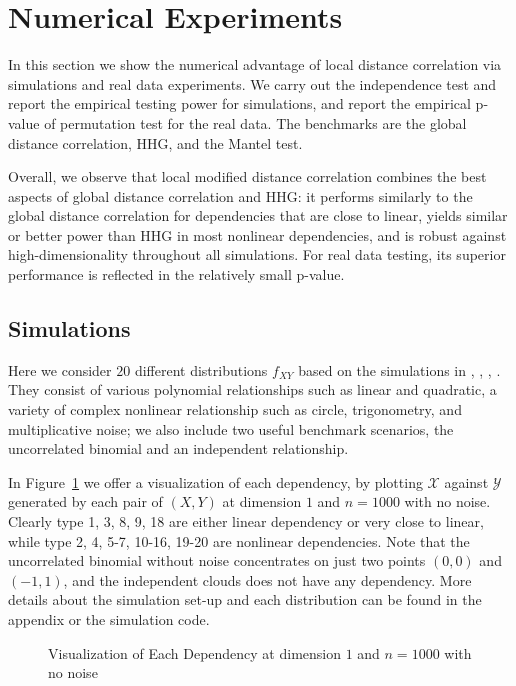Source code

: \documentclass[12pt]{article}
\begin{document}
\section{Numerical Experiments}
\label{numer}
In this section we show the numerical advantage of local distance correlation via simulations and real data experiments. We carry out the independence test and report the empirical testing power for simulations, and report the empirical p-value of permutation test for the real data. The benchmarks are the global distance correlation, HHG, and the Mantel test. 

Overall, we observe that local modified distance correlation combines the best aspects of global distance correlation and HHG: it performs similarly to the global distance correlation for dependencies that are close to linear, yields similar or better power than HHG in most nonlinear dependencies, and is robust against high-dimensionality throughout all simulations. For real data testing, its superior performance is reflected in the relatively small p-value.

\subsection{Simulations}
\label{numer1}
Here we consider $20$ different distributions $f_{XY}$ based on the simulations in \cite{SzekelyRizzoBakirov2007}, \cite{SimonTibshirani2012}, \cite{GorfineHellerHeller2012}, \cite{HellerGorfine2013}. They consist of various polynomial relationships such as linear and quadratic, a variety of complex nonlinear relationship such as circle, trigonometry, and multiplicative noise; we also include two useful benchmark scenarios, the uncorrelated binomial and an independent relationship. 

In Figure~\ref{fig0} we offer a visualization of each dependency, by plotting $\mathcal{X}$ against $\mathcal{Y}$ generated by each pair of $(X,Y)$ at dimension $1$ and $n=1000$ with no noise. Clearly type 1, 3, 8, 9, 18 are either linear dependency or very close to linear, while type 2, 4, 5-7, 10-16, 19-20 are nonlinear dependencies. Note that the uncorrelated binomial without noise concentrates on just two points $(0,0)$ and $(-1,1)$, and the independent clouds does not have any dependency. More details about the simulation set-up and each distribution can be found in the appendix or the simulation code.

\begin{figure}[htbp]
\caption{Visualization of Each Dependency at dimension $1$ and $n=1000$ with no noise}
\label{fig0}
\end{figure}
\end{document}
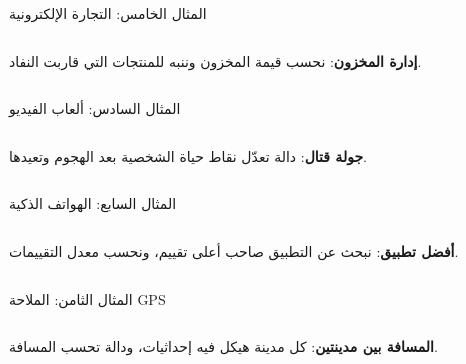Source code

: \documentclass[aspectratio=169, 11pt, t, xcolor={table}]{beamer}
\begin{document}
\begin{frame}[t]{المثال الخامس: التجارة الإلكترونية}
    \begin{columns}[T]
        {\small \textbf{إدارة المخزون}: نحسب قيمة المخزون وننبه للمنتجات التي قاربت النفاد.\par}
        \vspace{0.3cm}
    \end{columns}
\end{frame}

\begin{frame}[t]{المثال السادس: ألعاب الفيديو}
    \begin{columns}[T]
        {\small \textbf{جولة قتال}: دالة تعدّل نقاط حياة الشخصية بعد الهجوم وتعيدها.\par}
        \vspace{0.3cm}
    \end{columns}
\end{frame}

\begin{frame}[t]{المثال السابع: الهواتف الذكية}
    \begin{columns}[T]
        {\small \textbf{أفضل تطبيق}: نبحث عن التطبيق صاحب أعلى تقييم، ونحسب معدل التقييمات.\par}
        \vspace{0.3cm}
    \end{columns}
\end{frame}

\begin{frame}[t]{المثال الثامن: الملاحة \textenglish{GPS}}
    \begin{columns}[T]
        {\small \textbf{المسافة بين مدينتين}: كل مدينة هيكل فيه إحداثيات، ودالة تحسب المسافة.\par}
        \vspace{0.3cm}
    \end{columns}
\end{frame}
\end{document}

====

• **WHAT TO DO**
Search the data above for the word "المثال", then gather each line in which it appears.

• **RESPONSE**
\begin{frame}[t]{المثال الخامس: التجارة الإلكترونية}
\begin{frame}[t]{المثال السادس: ألعاب الفيديو}
\begin{frame}[t]{المثال السابع: الهواتف الذكية}
\begin{frame}[t]{المثال الثامن: الملاحة \textenglish{GPS}}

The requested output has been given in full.